The incident has led Stephen Kho and Rob Kuiters, security experts from Netherlands-based telecom provider KPN, to perform a test on the level of vulnerability of the GPRS Roaming Exchange network, carrier of roaming traffic comprising of hundreds of mobile networks across the world. The researchers found out that the GRX network has been exposed to attacks.
GRX providers serve to connect mobile operators worldwide to their roaming partners from the other part of the world. It is almost impossible for a roaming traffic, regardless of location, not to pass through the GRX network. So the GHCQ spying scandal brought to light the magnitude of private traffic information viewed by the British agency.
Kho and Kuiters worked to find out the ways to penetrate into the global GRX infrastructure from a remote computer while bypassing the station of network engineers, a task that turned out to be rather as simple as reciting the alphabet. Part also of the hacking test is to determine the types of data that might be exposed to malicious attackers and snoopers.
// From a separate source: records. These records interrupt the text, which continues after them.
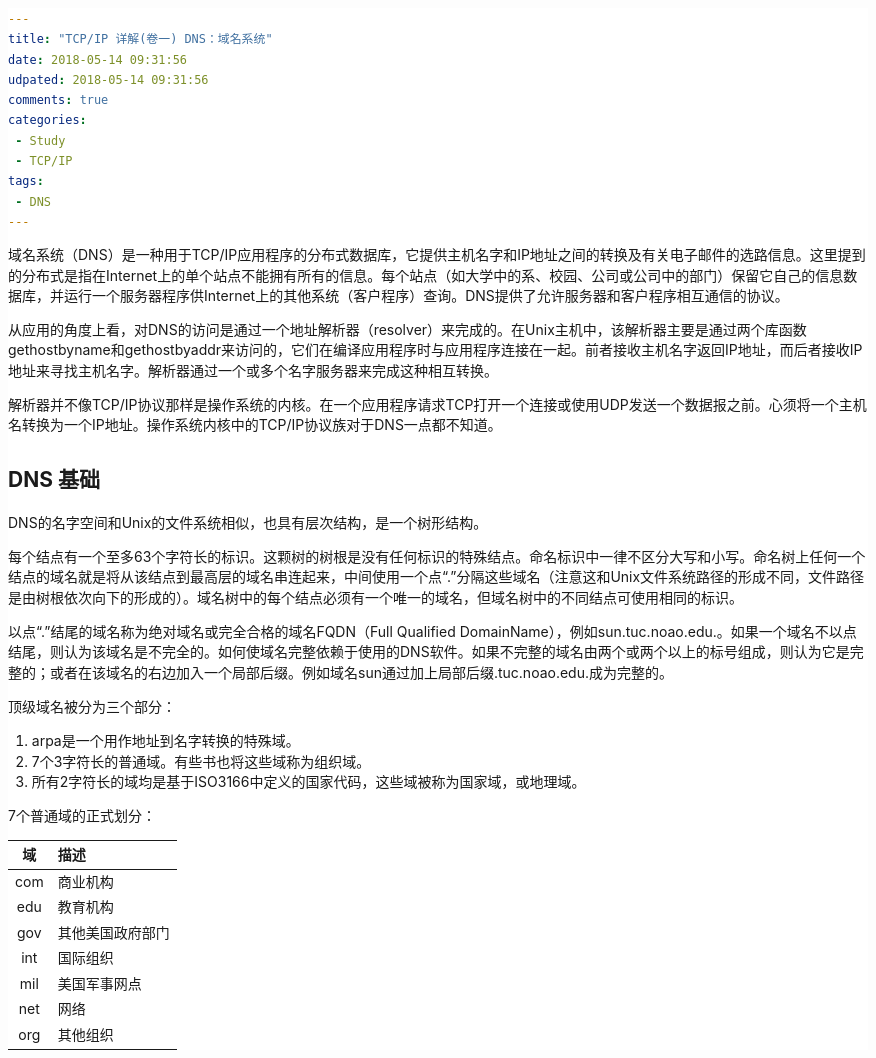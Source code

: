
 ```yaml
---
title: "TCP/IP 详解(卷一) DNS：域名系统"
date: 2018-05-14 09:31:56
udpated: 2018-05-14 09:31:56
comments: true
categories:
 - Study
 - TCP/IP
tags:
 - DNS
---
```


域名系统（DNS）是一种用于TCP/IP应用程序的分布式数据库，它提供主机名字和IP地址之间的转换及有关电子邮件的选路信息。这里提到的分布式是指在Internet上的单个站点不能拥有所有的信息。每个站点（如大学中的系、校园、公司或公司中的部门）保留它自己的信息数据库，并运行一个服务器程序供Internet上的其他系统（客户程序）查询。DNS提供了允许服务器和客户程序相互通信的协议。

从应用的角度上看，对DNS的访问是通过一个地址解析器（resolver）来完成的。在Unix主机中，该解析器主要是通过两个库函数gethostbyname和gethostbyaddr来访问的，它们在编译应用程序时与应用程序连接在一起。前者接收主机名字返回IP地址，而后者接收IP地址来寻找主机名字。解析器通过一个或多个名字服务器来完成这种相互转换。

解析器并不像TCP/IP协议那样是操作系统的内核。在一个应用程序请求TCP打开一个连接或使用UDP发送一个数据报之前。心须将一个主机名转换为一个IP地址。操作系统内核中的TCP/IP协议族对于DNS一点都不知道。


## DNS 基础

DNS的名字空间和Unix的文件系统相似，也具有层次结构，是一个树形结构。

每个结点有一个至多63个字符长的标识。这颗树的树根是没有任何标识的特殊结点。命名标识中一律不区分大写和小写。命名树上任何一个结点的域名就是将从该结点到最高层的域名串连起来，中间使用一个点“.”分隔这些域名（注意这和Unix文件系统路径的形成不同，文件路径是由树根依次向下的形成的）。域名树中的每个结点必须有一个唯一的域名，但域名树中的不同结点可使用相同的标识。

以点“.”结尾的域名称为绝对域名或完全合格的域名FQDN（Full Qualified DomainName），例如sun.tuc.noao.edu.。如果一个域名不以点结尾，则认为该域名是不完全的。如何使域名完整依赖于使用的DNS软件。如果不完整的域名由两个或两个以上的标号组成，则认为它是完整的；或者在该域名的右边加入一个局部后缀。例如域名sun通过加上局部后缀.tuc.noao.edu.成为完整的。

顶级域名被分为三个部分：

1. arpa是一个用作地址到名字转换的特殊域。
2. 7个3字符长的普通域。有些书也将这些域称为组织域。
3. 所有2字符长的域均是基于ISO3166中定义的国家代码，这些域被称为国家域，或地理域。

7个普通域的正式划分：

| 域  | 描述             |
|:---:|:-----------------|
| com | 商业机构         |
| edu | 教育机构         |
| gov | 其他美国政府部门 |
| int | 国际组织         |
| mil | 美国军事网点     |
| net | 网络             |
| org | 其他组织         |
The researchers found that 13 percent of the live GRX hosts that they have successfully identified were readily exposed to anyone who will try to access it from the Internet using the tools that they employed but did not publicly reveal. It shows the lack of strong measure to bolster the supposed private networks.
Those hosts were also responsible for the vulnerabilities that affected various services such as the GPRS Tunneling Protocol, Network Management Protocol, Server Message Block, Hypertext Transfer Protocol, Transfer Protocol, Simple Mail Transfer Protocol, and Domain Name System.
Part of what contributes to their vulnerabilities is the old software whose remote code execution has been rendered defenseless out of the lack of security updates.
And like I’ve said above, it so easily done. Hackers do not need to purchase zero-day exploits to gain access to the GRX infrastructure.
Some of the critical information potentially susceptible to this hack includes session identifiers, credentials, URLs, files, mobile device type, mobile network code, mobile country code, cell identifiers, International Mobile Subscriber Identity code and location area code.
Imagine how easy it would be to track you once these pieces of information fall in the hands of the wrong guy?